Dengan perencanaan integrasi itu, Djoko Setijawarno menggarisbawahi bahwa untuk mengatasi kemacetan Jakarta, MRT tidak bisa berdiri sendiri. MRT dan sistem angkutan berbasis jalan tetap harus saling melengkapi.
Apalagi dengan besaran tarif MRT dan LRT yang segera ditetapkan, dengan Jakarta yang juga masih terdapat masyarakat kurang mampu, mereka akan kurang bisa mengakses MRT dan LRT. Itu sebabnya, angkutan dalam sistem BRT juga tidak bisa dimatikan atau dihilangkan karena angkutan umum berbasis jalan tetap akan menjadi pilihan masyarakat kurang mampu itu.
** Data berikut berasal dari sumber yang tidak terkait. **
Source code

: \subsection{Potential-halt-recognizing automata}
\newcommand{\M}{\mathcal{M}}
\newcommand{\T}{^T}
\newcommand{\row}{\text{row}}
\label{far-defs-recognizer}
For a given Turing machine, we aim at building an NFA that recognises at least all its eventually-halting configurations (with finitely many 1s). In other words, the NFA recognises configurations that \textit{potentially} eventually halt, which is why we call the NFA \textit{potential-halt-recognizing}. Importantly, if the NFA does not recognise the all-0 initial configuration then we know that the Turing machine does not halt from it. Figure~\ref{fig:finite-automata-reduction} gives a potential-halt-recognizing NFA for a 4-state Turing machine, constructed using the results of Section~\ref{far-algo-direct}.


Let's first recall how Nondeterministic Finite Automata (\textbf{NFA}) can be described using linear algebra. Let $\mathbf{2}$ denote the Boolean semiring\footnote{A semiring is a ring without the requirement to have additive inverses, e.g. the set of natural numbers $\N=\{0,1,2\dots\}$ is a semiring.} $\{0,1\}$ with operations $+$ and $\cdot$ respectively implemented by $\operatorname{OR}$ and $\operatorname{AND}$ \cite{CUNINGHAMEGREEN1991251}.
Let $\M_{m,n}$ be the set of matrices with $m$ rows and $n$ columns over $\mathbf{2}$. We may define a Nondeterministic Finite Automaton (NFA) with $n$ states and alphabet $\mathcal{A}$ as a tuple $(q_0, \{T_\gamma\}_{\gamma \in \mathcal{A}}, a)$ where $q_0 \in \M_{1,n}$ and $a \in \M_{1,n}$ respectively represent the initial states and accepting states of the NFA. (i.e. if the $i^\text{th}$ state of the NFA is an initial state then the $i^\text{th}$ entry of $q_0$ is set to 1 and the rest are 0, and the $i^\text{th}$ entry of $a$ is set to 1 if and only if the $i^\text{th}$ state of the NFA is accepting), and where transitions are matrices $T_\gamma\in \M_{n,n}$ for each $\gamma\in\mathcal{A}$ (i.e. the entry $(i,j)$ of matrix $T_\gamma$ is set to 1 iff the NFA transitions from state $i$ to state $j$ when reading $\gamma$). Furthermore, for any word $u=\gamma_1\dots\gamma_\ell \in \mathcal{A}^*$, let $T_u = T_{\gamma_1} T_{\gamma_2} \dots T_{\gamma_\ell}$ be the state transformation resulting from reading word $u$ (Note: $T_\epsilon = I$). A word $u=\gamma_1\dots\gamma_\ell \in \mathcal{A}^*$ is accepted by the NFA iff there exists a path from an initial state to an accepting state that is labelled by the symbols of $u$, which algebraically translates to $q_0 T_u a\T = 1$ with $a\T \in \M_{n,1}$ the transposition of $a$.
Baca juga: ITDP: Kebijakan Parkir adalah Kunci
Selanjutnya, Aditya menambahkan, begitu integrasi fisik antarmoda terwujud, langkah selanjutnya yang harus diwujudkan adalah integrasi sistem pembayaran dan tiket. Alangkah tidak efisien dan mahalnya suatu perjalanan apabila warga membayar sendiri-sendiri untuk setiap moda. Kalau itu yang terjadi, niat untuk menurunkan pengeluaran transportasi warga yang selama ini masih 30 persen dari pendapatan tidak akan terjadi. Kemacetan juga sudah pasti kian jadi.
Lebih baik Pemprov DKI Jakarta mengupayakan tarif terintegrasi atau bundling tariff sehingga ada efisiensi tarif dan keterjangkauan saat warga menaiki berbagai moda. Langkah lainnya adalah integrasi tiket, di mana satu tiket bisa untuk semuanya.
Menurut Djoko, lagi-lagi itu kembali ke kepala daerah DKI Jakarta, apalagi dengan adanya MRT, Transjakarta, dan LRT. ”Ketiga moda itu bisa diintegrasikan karena ketiganya dikelola perusahaan daerah DKI Jakarta. Itu bisa asalkan kepala daerahnya memiliki komitmen dan sikap tegas dan jelas mengenai penetapan besaran tarif,” ujar Djoko.
Pekerjaan rumah selanjutnya, tandas Iskandar, supaya keterjangkauan angkutan umum perkotaan berbasis rel kian menjangkau tentu saja perlu ada perpanjangan fase 2 MRT Jakarta koridor selatan-utara. Juga LRT Jakarta perlu diteruskan.